I've seen it 3x....friend of mines on double digits.   I keep seeing more each time though.  The nitpickers give ya lots of things to keep your eyes open for.

My bigest LOTR problem now is trying to figure out a way to convince my accountant that the swords are a legit biz expense!


----------



## Cthulhu (Jan 28, 2002)

I have yet to see that movie   We were able to take our daughter to see Monsters, Inc. because, well, it was Pixar and it wasn't 3 hours long.  Got nobody to babysit for us so we can see LOTR.  Sigh.

Cthulhu


----------



## Bob Hubbard (Jan 29, 2002)

DVD version due out Aug/Sept with 40 more minutes of footage.


----------



## Ronin (Mar 27, 2002)

that truly was a great movie  i look forward to the next one on dec 19th of this year.  its suppose to have even more action in it


----------



## Ronin (Mar 27, 2002)

Ian mckellen really got the shaft on oscar night i felt he totally deserved it.


----------



## Ronin (Mar 27, 2002)

I thought Ians potrayal was the best of any wizard  i've seen on screen.


----------



## Bob Hubbard (Mar 27, 2002)

I agree.

They are planning several different DVD set ups! 

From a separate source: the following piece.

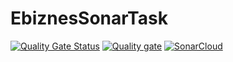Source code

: # EbiznesSonarTask

[![Quality Gate Status](https://sonarcloud.io/api/project_badges/measure?project=MaciejZurek_EbiznesSonarTask&metric=alert_status)](https://sonarcloud.io/summary/new_code?id=MaciejZurek_EbiznesSonarTask)
[![Quality gate](https://sonarcloud.io/api/project_badges/quality_gate?project=MaciejZurek_EbiznesSonarTask)](https://sonarcloud.io/summary/new_code?id=MaciejZurek_EbiznesSonarTask)
[![SonarCloud](https://sonarcloud.io/images/project_badges/sonarcloud-black.svg)](https://sonarcloud.io/summary/new_code?id=MaciejZurek_EbiznesSonarTask)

See http://forums.rustaz.com in the Fantasy forum for more info.


----------



## daniel_r (Apr 4, 2002)

Def my fav film of the last few years id say


----------



## kickyou (Apr 6, 2002)

Well I was very surprised by the movie.They marketed it as a childrens movie with all the toys and everything.I took my 5 year old to see it and WOW it was no where near a children's movie but he loved it he actually sat still for the whole 3 hours.Now he wants to go see the sequel I hope I can make it through another 3 hours.


----------



## Aikikitty (Apr 22, 2002)

Hi!

  Saw The Lord of the Rings 5 times!  Loved it!  My mom saw it 7 times!  Trailor looks awesome!  Only saw the trailor once.   Can't wait for The Two Towers!  Going to be awesome!!!!!!

   Robyn


----------



## Ty K. Doe (Apr 26, 2002)

I'm a big star wars fan and I expected LOTR to be better than star wars.  It met my expectations.  Can't wait for the next one.  It'll come out a day before my b-day.  I think it'll make a good b-day present.


----------



## Baoquan (Aug 6, 2002)

I bought Fellowship on DVD last night...is great. Haven't checked out the extra footage yet, but the movie is as good (better than??) it was the first 3 times i saw it.


----------



## Kenpo Wolf (Aug 6, 2002)

> _Originally posted by Kaith Rustaz _
> 
> *DVD version due out Aug/Sept with 40 more minutes of footage.   *



Actually, the one that comes out Aug 6 does not have the deleted scenes. The one with the deleted scenes comes out later this year. I can't decide which edition to get so I might get both. Although I loved the movie, I thought it was a little slow. I think that was because it was more of a introduction to the characters and plot. The other two parts of the trilogy are bound to have more action in them


----------



## Jay Bell (Aug 6, 2002)

I picked up my copy tonight at Blockbuster.  A local radio station was having a midnight deal thing.  The additional footage version comes out in November... I can't wait


----------



## Aikikitty (Aug 13, 2002)

We rented it from Blockbuster when it came out since we are going to wait for the extra 30 minutes or whatever on DVD in November.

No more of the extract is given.